Bon nombre d’individus et d’entreprises fortunés désireux de payer le moins d’impôts possible prennent part à des sociétés écrans, certaines étant utilisées à des fins illégales, telles que l’évasion fiscale et des sanctions internationales[3]. Les mesures prises par certaines entreprises afin de transférer leurs bénéfices vers des pays aux impôts faibles ou inexistants, ou de dissimuler une partie de leurs bénéfices sont ce que l’on appelle l’érosion de l’assiette fiscale et les transferts de bénéfices (BEPS). Cette pratique a de fortes conséquences sur les recettes gouvernementales, dont on estime la perte entre 100 et 240 milliards USD chaque année.

Lancé en 2013 par l’Organisation de coopération et de développement économiques (OCDE), puis approuvé par le G20[4], le projet BEPS présente 15 actions visant à garantir que les bénéfices soient imposés là où les activités les ayant générés sont réalisées, et où la valeur est créée. D’après l’OCDE, les pratiques de BEPS « portent atteinte aux gouvernements car elles réduisent leurs recettes fiscales et augmentent les coûts de contrôle du respect des lois, [et] elles portent atteintes aux populations, lorsque certaines EMN [entreprises multinationales] payent peu ou pas d’impôts et que les contribuables individuels doivent payer une plus grande part du fardeau fiscal »[5].

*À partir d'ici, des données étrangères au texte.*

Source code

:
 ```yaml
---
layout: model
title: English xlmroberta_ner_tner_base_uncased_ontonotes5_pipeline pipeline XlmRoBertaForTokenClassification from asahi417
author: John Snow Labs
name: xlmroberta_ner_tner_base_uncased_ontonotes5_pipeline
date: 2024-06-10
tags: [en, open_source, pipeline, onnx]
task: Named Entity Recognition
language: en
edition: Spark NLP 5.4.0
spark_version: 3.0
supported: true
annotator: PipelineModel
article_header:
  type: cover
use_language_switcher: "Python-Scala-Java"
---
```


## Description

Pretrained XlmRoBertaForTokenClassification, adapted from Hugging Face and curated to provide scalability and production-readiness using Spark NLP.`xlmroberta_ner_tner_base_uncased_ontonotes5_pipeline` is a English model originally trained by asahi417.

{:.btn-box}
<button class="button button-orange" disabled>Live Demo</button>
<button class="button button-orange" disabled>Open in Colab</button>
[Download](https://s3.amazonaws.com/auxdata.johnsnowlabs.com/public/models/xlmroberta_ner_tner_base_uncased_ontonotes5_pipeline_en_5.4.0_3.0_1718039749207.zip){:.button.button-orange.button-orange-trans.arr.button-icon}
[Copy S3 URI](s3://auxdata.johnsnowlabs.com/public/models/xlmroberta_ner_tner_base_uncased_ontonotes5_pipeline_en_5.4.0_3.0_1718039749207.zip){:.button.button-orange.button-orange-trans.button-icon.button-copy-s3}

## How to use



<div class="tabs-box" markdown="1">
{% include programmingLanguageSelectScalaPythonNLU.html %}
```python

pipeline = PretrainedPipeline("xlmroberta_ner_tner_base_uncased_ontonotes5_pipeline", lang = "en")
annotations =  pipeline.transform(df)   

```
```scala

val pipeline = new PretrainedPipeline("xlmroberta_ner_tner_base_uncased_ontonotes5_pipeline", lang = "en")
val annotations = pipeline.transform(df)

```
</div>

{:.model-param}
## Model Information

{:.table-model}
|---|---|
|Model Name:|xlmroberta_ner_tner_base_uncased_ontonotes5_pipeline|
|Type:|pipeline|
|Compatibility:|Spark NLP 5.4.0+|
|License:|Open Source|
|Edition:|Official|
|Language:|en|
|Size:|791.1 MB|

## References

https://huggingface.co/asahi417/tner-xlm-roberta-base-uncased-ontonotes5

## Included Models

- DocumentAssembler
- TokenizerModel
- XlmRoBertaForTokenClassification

Le projet BEPS mené par l’OCDE a produit ou mis à jour des règles spécifiques visant à éliminer, d’une part, les arrangements permettant d’éviter l’impôt en exploitant les différences entre les régimes fiscaux nationaux, et à éliminer ou modifier, d’autre part, les régimes préférentiels pouvant porter préjudice à la juste répartition du fardeau fiscal.

3. Les prix de transfert et le transfert des bénéfices

Les questions de calcul des bénéfices et de juridiction fiscale sont étroitement liées. Après avoir déterminé si une partie des bénéfices d’une entreprise est générée dans un pays donné, il est important de fixer les normes relatives à l’identification de la part des bénéfices qui sera imposée dans cette juridiction.

L’une des questions relevant des pratiques de BEPS est la question des prix de transfert, c’est-à-dire lorsque l’on fixe les prix des biens et services échangés entre des entités juridiques contrôlées ou affiliées appartenant au même groupe. Un exemple de prix de transfert serait le coût des biens payés par la société mère à sa filiale lorsque celle-ci vend des biens à la première. Le principe d’indépendance régissant les prix de transfert exige que des entités affiliées allouent leurs bénéfices comme elles le feraient si elles étaient des parties indépendantes dans la même situation, ou dans une situation similaire.

Afin d’offrir des conseils sur les aspects politiques et administratifs de l’application de l’analyse des prix de transfert aux EMN, les Nations Unies et Deloitte ont publié des manuels sur les prix de transfert dans différents pays. Selon le manuel des Nations Unies, lorsque le prix appliqué ne respecte pas le principe international d’indépendance, il pourrait être jugé « incorrect » et accompagné d’éventuelles préoccupations au sujet de l’évasion fiscale. En pratique, il n’est pas forcément aisé de définir un prix de transfert approprié, notamment si l’on tient compte des difficultés liées à l’attribution d’une valeur à des actifs et services intangibles. Les prix de transfert sont utiles au calcul des bénéfices de deux entités réalisant des échanges internationaux ; ils ont donc des effets sur l’assiette fiscale des deux pays impliqués dans les transactions transfrontières.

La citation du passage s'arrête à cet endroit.